3.1. Il decreto di acquisizione sanante non è l’unica modalità idonea a determinare la perdita del diritto di proprietà, ove un bene privato venga utilizzato senza titolo dall’amministrazione, mediante la realizzazione di un’opera pubblica. Ancorché sia vero che l'azione risarcitoria in tal caso esercitata non possa più basarsi sull’affermata esistenza di un meccanismo normativo che collega il trasferimento della proprietà al fatto materiale della realizzazione dell’opera, come era la c.d. accessione invertita, a fronte della piena disponibilità delle facoltà economiche e patrimoniali dei soggetti privati, la “rinuncia” al diritto di proprietà immobiliare trova piena cittadinanza nel sistema generale civilistico, senza incontrare alcun significativo ostacolo di ordine letterale o sistematico. 

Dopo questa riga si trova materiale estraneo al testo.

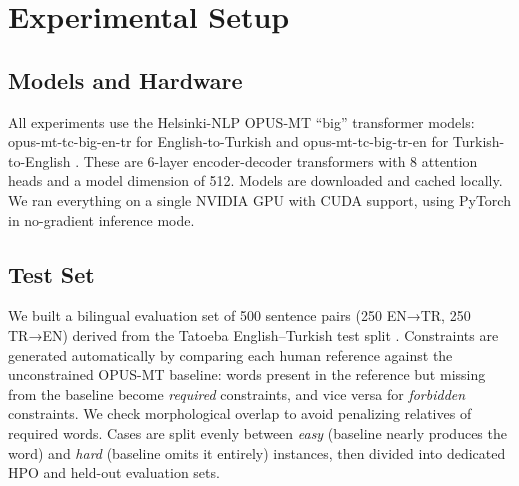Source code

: \documentclass[conference]{IEEEtran}
\begin{document}
\begin{table}[!t]
\end{table}


\section{Experimental Setup}

\subsection{Models and Hardware}

All experiments use the Helsinki-NLP OPUS-MT ``big'' transformer models: opus-mt-tc-big-en-tr for English-to-Turkish and opus-mt-tc-big-tr-en for Turkish-to-English \cite{tiedemann2020opus, tiedemann2023democratizing}. These are 6-layer encoder-decoder transformers with 8 attention heads and a model dimension of 512. Models are downloaded and cached locally. We ran everything on a single NVIDIA GPU with CUDA support, using PyTorch \cite{paszke2019pytorch} in no-gradient inference mode.

\subsection{Test Set}

We built a bilingual evaluation set of 500 sentence pairs (250 EN→TR, 250 TR→EN) derived from the Tatoeba English--Turkish test split \cite{tiedemann2020tatoeba}. Constraints are generated automatically by comparing each human reference against the unconstrained OPUS-MT baseline: words present in the reference but missing from the baseline become \emph{required} constraints, and vice versa for \emph{forbidden} constraints. We check morphological overlap to avoid penalizing relatives of required words. Cases are split evenly between \emph{easy} (baseline nearly produces the word) and \emph{hard} (baseline omits it entirely) instances, then divided into dedicated HPO and held-out evaluation sets.
\end{document}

3.2. Ove un bene privato venga utilizzato senza titolo dall’amministrazione, mediante la realizzazione di un’opera pubblica, l'ammissibilità di una domanda risarcitoria per equivalente, in luogo di quella in forma specifica, trova conferma nella giurisprudenza della Cassazione in materia di occupazione “usurpativa”, formatasi proprio in relazione a quelle fattispecie in cui, diversamente dai casi di occupazione appropriativa, permane il diritto del proprietario ad ottenere la restituzione del bene e la reintegrazione in forma specifica, nonostante l’intervenuta realizzazione materiale dell’opera pubblica. In questi casi, la domanda di risarcimento del danno per equivalente si accompagna, esplicitamente o implicitamente, alla formale dichiarazione della rinuncia al diritto di proprietà, sospensivamente condizionata all’accoglimento dell’azione proposta dinanzi al giudice (sull’abdicazione del diritto dominicale per effetto della domanda risarcitoria, vd. anche CGA, 10 novembre 2010 n. 1410).

4. (segue): valore della rinuncia nella vigenza dell’art. 42 bis d.P.R. n. 327/2001.

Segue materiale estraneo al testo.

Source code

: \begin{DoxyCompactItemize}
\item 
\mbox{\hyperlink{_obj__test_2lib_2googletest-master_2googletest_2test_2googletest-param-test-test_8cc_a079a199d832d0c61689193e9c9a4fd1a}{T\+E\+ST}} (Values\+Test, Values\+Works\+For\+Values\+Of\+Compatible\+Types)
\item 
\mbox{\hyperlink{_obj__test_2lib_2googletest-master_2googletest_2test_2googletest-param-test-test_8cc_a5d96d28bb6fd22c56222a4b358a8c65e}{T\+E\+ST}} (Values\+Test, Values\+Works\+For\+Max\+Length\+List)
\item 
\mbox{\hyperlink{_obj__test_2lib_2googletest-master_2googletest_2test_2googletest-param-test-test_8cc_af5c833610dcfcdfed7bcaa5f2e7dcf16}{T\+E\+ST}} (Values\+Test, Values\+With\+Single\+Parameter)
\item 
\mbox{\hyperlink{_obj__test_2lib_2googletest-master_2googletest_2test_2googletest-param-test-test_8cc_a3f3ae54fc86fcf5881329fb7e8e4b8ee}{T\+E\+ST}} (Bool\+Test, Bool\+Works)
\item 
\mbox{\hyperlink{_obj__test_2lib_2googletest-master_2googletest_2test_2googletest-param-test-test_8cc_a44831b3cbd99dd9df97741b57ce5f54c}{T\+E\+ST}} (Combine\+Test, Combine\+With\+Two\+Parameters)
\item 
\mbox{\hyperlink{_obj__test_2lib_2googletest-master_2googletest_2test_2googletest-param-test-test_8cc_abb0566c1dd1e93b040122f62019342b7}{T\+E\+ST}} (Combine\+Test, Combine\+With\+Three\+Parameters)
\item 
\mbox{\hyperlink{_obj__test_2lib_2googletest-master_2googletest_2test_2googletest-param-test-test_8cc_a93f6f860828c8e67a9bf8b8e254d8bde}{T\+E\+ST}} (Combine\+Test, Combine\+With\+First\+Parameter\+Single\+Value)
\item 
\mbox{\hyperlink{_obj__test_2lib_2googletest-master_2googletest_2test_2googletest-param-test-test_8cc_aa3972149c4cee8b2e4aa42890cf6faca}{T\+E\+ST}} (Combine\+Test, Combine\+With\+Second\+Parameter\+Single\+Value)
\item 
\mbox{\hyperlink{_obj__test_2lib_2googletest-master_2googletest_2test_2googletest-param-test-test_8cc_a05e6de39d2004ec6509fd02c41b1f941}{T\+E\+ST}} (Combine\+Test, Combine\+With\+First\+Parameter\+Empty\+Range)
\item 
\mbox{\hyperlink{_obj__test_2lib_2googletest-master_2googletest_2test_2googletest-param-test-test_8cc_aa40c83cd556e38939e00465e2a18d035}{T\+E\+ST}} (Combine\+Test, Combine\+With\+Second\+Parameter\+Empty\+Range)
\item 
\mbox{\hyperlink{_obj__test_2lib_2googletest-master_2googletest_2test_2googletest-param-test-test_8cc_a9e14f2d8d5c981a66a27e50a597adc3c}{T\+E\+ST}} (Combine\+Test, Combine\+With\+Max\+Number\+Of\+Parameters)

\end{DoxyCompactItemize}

4.1. L’art. 43, prima, o il 42 bis d.P.R. n. 327/2001 non contemplano, espressamente, un solo modo attraverso cui può verificarsi la perdita del diritto di proprietà dell’interessato, connessa alla realizzazione di un bene per finalità di interesse pubblico: l’adozione del provvedimento di acquisizione sanante, subordinato alla valutazione discrezionale dell’amministrazione. Se lo scopo palese della disposizione - sul quale vi è totale consenso tanto in dottrina quanto in giurisprudenza - è quello di cancellare dall’ordinamento il modo di acquisto “automatico” dell’occupazione appropriativa, giudicato incompatibile con il sistema di protezione della proprietà provata, essa però non ha inteso affatto eliminare una forma di tutela ulteriore del privato, attivata spontaneamente dal soggetto interessato e agevolmente ricavabile dai principi del risarcimento del danno per equivalente, sempre ammesso dal codice civile.

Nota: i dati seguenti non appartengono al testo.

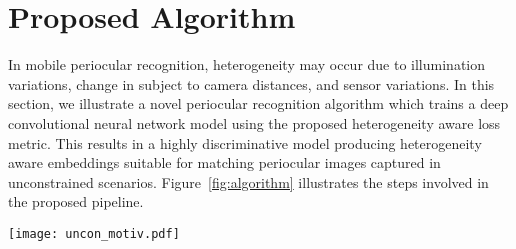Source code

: \documentclass[10pt,twocolumn,letterpaper]{article}
\begin{document}

\section{Proposed Algorithm}
\label{sec:proposed}
In mobile periocular recognition, heterogeneity may occur due to illumination variations, change in subject to camera distances, and sensor variations. In this section, we illustrate a novel periocular recognition algorithm which trains a deep convolutional neural network model using the proposed heterogeneity aware loss metric. This results in a highly discriminative model producing heterogeneity aware embeddings suitable for matching periocular images captured in unconstrained scenarios. Figure~\ref{fig:algorithm} illustrates the steps involved in the proposed pipeline.  


\begin{figure*}
  \centering
  \texttt{[image: uncon\_motiv.pdf]}

  \caption{Training the proposed model: periocular images pertaining to different identities are utilized to forward pass through the deep CNN model with shared weights. During training, the loss function (Figure~\ref{fig:hetero_loss}) optimizes the feature representations so that the ones of the same identity are close to each other (i.e. reduce intra-class variations) while others are pushed further apart in the output embedding space of the deep CNN model. $a$ and $b$ refer to different subjects and domain 1 and 2 refer to different image capture scenarios such as indoor/outdoor and with flash/without flash.}
    \vspace{-12pt}
  \label{fig:algorithm}
\end{figure*}
\end{document}
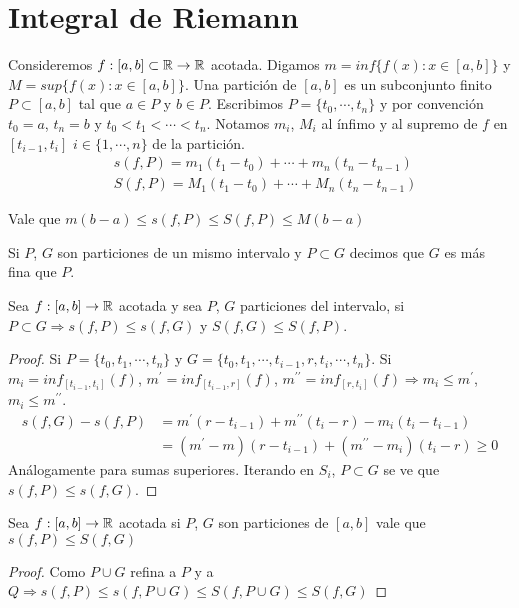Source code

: \section{Integral de Riemann}

Consideremos \(f: [a, b] \subset \mathbb{R} \to \mathbb{R}\) acotada. Digamos \(m = inf\{ f(x) : x \in [a,b] \}\) y \(M = sup \{ f(x) : x \in [a, b] \}\).
Una partición de \([a, b]\) es un subconjunto finito \(P \subset [a, b]\) tal que \(a \in P\) y \(b \in P\).
Escribimos \(P = \{ t_0, \cdots, t_n \}\) y por convención \(t_0 = a\), \(t_n = b\) y \(t_0 < t_1 < \cdots < t_n\).
Notamos \(m_i\), \(M_i\) al ínfimo y al supremo de \(f\) en \([t_{i-1}, t_i]\) \(i \in \{ 1, \cdots, n \}\) de la partición.
\begin{align*}
   & s(f, P) = m_1 (t_1 - t_0) + \cdots + m_n (t_n - t_{n-1}) \\
   & S(f, P) = M_1 (t_1 - t_0) + \cdots + M_n (t_n - t_{n-1})
\end{align*}

Vale que \(m (b-a) \leq s(f, P) \leq S(f, P) \leq M (b-a)\)

\begin{definition}
  Si \(P\), \(G\) son particiones de un mismo intervalo y \(P \subset G\) decimos que \(G\) es más fina que \(P\).
\end{definition}

\begin{lemma}
  Sea \(f: [a, b] \to \mathbb{R}\) acotada y sea \(P\), \(G\) particiones del intervalo, si \(P \subset G \Rightarrow s(f, P) \leq s(f, G)\) y \(S(f, G) \leq S(f, P)\).
  \begin{proof}
    Si \(P = \{ t_0, t_1, \cdots, t_n \}\) y \(G = \{ t_0, t_1, \cdots, t_{i-1}, r, t_i, \cdots, t_n \}\). Si \(m_i = inf_{[t_{i-1}, t_i]}(f)\), \(m^{\prime} = inf_{[t_{i-1}, r]}(f)\), \(m^{\prime \prime} = inf_{[r, t_i]}(f) \Rightarrow m_i \leq m^{\prime}\), \(m_i \leq m^{\prime \prime}\). \begin{align*}
      s(f, G) - s(f, P) & = m^{\prime} (r - t_{i-1}) + m^{\prime \prime} (t_i - r) - m_i (t_i - t_{i-1}) \\
                        & = (m^{\prime} - m)(r - t_{i-1}) + (m^{\prime \prime} - m_i) (t_i - r) \geq 0
    \end{align*}
    Análogamente para sumas superiores. Iterando en \(S_i\), \(P \subset G\) se ve que \(s(f, P) \leq s(f, G)\).
  \end{proof}
\end{lemma}

\begin{corollary}
  Sea \(f: [a, b] \to \mathbb{R}\) acotada si \(P\), \(G\) son particiones de \([a, b]\) vale que \(s(f, P) \leq S(f, G)\)
  \begin{proof}
    Como \(P \cup G\) refina a \(P\) y a \(Q \Rightarrow s(f, P) \leq s(f, P \cup G) \leq S(f, P \cup G) \leq S(f, G)\)
  \end{proof}
\end{corollary}

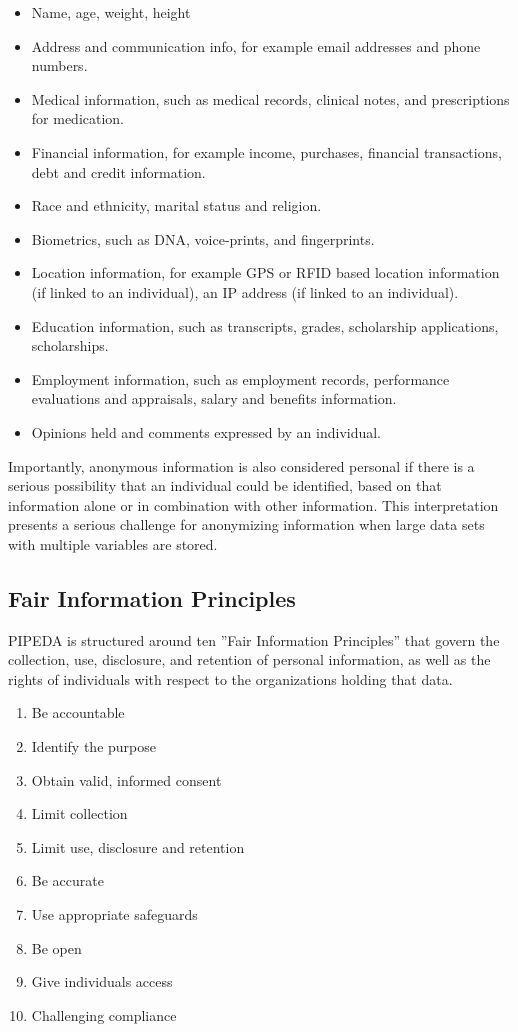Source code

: \begin{itemize}
   \item Name, age, weight, height
   \item Address and communication info, for example email addresses and phone numbers.
   \item Medical information, such as medical records, clinical notes, and prescriptions for medication.
   \item Financial information, for example income, purchases, financial transactions, debt and credit information.
   \item Race and ethnicity, marital status and religion.
   \item Biometrics, such as DNA, voice-prints, and fingerprints.
   \item Location information, for example GPS or RFID based location information (if linked to an individual), an IP address (if linked to an individual).
   \item Education information, such as transcripts, grades, scholarship applications, scholarships.
   \item Employment information, such as employment records, performance evaluations and appraisals, salary and benefits information.
   \item Opinions held and comments expressed by an individual.
\end{itemize} 

Importantly, anonymous information is also considered personal if there is a serious possibility that an individual could be identified, based on that information alone or in combination with other information. This interpretation presents a serious challenge for anonymizing information when large data sets with multiple variables are stored.

\subsection*{Fair Information Principles}

PIPEDA is structured around ten ''Fair Information Principles'' that govern the collection, use, disclosure, and retention of personal information, as well as the rights of individuals with respect to the organizations holding that data. 

\begin{enumerate}
   \item Be accountable
   \item Identify the purpose
   \item Obtain valid, informed consent
   \item Limit collection
   \item Limit use, disclosure and retention
   \item Be accurate
   \item Use appropriate safeguards
   \item Be open
   \item Give individuals access
   \item Challenging compliance
\end{enumerate}

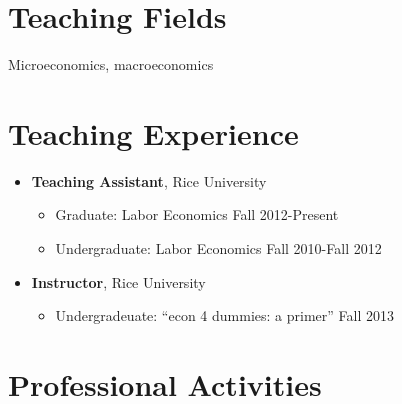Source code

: \documentclass{article}[12]
\begin{document}
\section{Teaching Fields}

Microeconomics, macroeconomics


\section{Teaching Experience}

\begin{itemize}[itemsep=0.5em]
    
    \item \textbf{Teaching Assistant}, Rice University 
    \begin{itemize}
        \item Graduate: Labor Economics \hfill Fall 2012-Present 
        \item Undergraduate: Labor Economics \hfill Fall 2010-Fall 2012
    \end{itemize}
    
    \item \textbf{Instructor}, Rice University
    \begin{itemize}
        \item Undergradeuate: ``econ 4 dummies: a primer''  \hfill Fall 2013
    \end{itemize}

\end{itemize}


\section{Professional Activities}
\end{document}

4.2. La discrezionalità dell’amministrazione emerge solo quando essa intenda, attraverso l’adozione dell’atto di acquisizione sanante, impedire la restituzione del bene, ma non vi è spazio per una discrezionalità di segno opposto e negativo, che possa consentire all’amministrazione, contro i principi di diritto civile, di paralizzare la richiesta meramente risarcitoria dell’interessato. Quindi, la norma non contiene alcuna previsione esplicita o implicita, diretta a vietare la rinuncia al diritto di proprietà sul suolo utilizzato per la realizzazione di un’opera pubblica in assenza di valido ed efficace titolo.

5. Effetti della rinuncia al diritto di proprietà del bene che sia stato utilizzato senza titolo dall’amministrazione, mediante la realizzazione di un’opera pubblica.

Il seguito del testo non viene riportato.